SMATDB disk requirements to idx requirements

Clovertech Forums Read Only Archives Cloverleaf Cloverleaf SMATDB disk requirements to idx requirements

  • Creator
    Topic
  • #55002
    Bob Schmid
    Participant

      Trying to get a feel for data retention needs…..from my initial look….it appeared to be about a 5-1 increase in storage needs for every 1 record in a smatdb tp the old smat/idx/msg par

      Example:

      if I’m retaining 15 days of SMATS and it requires 2.8 gig (previous to compressing):

      I should plan on  ~ 14 gig for storing smatdb?  (compression gains very little on the smatdb files)

      Does that sound accurate for those that have migrated to smatdb?

      Bob

    Viewing 7 reply threads
    • Author
      Replies
      • #83761
        aaron kaufman-moore
        Participant

          I didn’t reach quite that much growth, I recently installed 6.1.1 in a test server and I experienced a 3 to 1 ratio:

          Size comparison – took /scrhist/1wkago (1/12/16-1/19/16) and the compressed flat files took: 9.39 GB, when converted to SMATDB (all uncompressed) it took 28.10 GB in space

          The source files were compressed using AIX’s built in compress command (not sure which protocol it uses)

        • #83762
          Rob Lindsey
          Participant

            We are planning on moving from SMAT files to SMAT DB.  We have done so only in DEV and in one site on One of our QA systems.  I have to figure out how/why cycle_save is not working on most of the threads that have SMAT DB turned on but it does on a few.

            Just as a FYI, if you have Global Monitor with Searching turned on with SMAT files, you will eat up a TON of the file system (disk space) with indexing turned on.  On our system it is eating up almost 48GB of space and we only have 7 days available that are uncompressed.

          • #83763
            Steve Pringle
            Participant

              We also noticed Global Monitor eating up disk space with searching turned on, we eventually turned it off, it was taking up too much space.

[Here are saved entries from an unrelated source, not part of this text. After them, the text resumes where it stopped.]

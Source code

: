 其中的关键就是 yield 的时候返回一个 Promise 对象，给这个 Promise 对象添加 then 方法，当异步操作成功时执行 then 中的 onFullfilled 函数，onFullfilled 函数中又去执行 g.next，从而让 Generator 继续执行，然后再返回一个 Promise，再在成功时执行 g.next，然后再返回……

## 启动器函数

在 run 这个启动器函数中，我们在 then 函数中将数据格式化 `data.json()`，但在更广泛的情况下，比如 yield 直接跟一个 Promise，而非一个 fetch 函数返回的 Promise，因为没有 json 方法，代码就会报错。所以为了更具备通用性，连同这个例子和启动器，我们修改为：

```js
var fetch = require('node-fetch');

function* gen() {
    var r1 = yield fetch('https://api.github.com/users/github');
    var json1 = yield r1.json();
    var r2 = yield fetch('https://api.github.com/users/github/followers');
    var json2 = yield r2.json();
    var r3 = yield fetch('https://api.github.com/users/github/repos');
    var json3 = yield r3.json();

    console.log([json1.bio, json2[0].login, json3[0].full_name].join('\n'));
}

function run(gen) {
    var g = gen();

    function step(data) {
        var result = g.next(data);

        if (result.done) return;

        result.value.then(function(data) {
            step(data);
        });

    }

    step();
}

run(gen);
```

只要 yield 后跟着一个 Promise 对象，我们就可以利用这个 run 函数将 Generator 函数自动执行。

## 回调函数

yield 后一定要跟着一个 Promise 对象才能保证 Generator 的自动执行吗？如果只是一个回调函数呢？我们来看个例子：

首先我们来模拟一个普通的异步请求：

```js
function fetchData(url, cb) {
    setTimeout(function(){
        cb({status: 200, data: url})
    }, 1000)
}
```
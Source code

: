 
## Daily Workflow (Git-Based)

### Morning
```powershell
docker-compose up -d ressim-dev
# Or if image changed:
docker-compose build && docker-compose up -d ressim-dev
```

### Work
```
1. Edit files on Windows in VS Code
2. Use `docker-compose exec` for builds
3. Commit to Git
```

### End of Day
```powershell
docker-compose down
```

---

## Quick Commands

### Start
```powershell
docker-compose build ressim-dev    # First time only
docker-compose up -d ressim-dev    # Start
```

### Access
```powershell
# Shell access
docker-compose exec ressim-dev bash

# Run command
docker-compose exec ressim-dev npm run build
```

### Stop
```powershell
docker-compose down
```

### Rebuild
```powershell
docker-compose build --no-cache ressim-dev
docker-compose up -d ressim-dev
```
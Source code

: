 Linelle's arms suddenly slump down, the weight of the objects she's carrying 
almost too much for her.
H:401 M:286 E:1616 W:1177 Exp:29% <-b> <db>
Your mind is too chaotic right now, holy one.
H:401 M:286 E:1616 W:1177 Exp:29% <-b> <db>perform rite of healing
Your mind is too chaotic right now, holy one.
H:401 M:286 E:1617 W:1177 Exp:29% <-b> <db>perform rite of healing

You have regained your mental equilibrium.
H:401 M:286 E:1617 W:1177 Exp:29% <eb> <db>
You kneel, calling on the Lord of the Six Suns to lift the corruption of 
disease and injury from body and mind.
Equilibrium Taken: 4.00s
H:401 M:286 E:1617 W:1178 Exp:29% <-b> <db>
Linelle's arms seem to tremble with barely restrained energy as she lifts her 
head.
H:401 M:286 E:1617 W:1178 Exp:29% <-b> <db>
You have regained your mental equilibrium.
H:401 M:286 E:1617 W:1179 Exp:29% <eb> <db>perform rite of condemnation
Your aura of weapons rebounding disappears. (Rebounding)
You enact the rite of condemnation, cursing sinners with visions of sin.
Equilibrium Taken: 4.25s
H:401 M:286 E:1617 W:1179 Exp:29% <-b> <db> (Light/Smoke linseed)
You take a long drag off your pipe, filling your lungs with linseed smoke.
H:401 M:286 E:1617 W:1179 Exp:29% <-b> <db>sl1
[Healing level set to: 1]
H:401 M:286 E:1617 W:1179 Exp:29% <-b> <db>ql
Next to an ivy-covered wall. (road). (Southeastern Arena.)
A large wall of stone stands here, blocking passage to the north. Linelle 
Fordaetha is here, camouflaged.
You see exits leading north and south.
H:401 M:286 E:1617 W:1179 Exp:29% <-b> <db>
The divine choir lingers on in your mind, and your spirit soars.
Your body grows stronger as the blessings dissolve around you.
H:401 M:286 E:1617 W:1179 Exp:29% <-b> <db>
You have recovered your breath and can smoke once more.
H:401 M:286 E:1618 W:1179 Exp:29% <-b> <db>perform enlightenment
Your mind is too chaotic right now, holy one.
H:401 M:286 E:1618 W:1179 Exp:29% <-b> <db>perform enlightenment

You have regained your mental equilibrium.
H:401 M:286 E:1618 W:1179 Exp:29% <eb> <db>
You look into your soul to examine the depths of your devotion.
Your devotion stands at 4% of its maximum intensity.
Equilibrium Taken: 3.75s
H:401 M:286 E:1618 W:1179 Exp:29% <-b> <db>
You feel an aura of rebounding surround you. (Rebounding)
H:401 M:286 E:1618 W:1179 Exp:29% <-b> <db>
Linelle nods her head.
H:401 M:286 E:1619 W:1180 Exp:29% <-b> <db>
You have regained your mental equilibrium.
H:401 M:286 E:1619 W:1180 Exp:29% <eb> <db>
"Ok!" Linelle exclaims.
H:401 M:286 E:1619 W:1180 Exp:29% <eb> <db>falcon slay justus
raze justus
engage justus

              Does anyone know if Global Monitor 6.1 still eats up space with smatdb files?

              thanks,

              Steve

            • #83764
              bill bearden
              Participant

                In our tests, GM 6.1.1 SMAT search does not use disk space on the CIS server when “indexing” SMATDB.

                You still go through the step of selecting directories to “index”. But it didn’t seem to create the smatsearchindex folder in the site directory.

              • #83765
                Rob Abbott
                Keymaster

                  GM needs the Hostserver process to index SMAT files in order for the search to function.  This is an expensive operation in terms of both CPU and disk space (which is why the application allows you to decide which directories to index).

                  This indexing does not happen if you are using SMAT DB as the indexes are built into the database.

                  Rob Abbott
                  Cloverleaf Emeritus

                • #83766
                  Todd Gruden
                  Participant

                    I am an Engineer on Bob Schmid’s team and I ran through a couple of scenarios to compare disk usage between SMAT files and SMATdb.  

                    1. I took a SMATdb and ran hcismatconvert to create .msg, .idx and .ecd files.  The SMATdb size is 206,908,416 bytes and the combined size of the resulting .msg, .idx and .ecd files is 206,158,596 bytes (uncompressed)

                    2. I loaded flat SMAT files into the SMAT tool, where the combined .msg, .idx and .ecd file size is 15,713,925 bytes.  I resent all messages to an outbound thread with protocol:file dev/null and SMATdb enabled (no encryption).  The resulting SMATdb on the outbound thread is 10,676,259 bytes.

                    Does it seem reasonable that the SMATdb would be about the same size or even smaller than uncompressed flat SMAT files?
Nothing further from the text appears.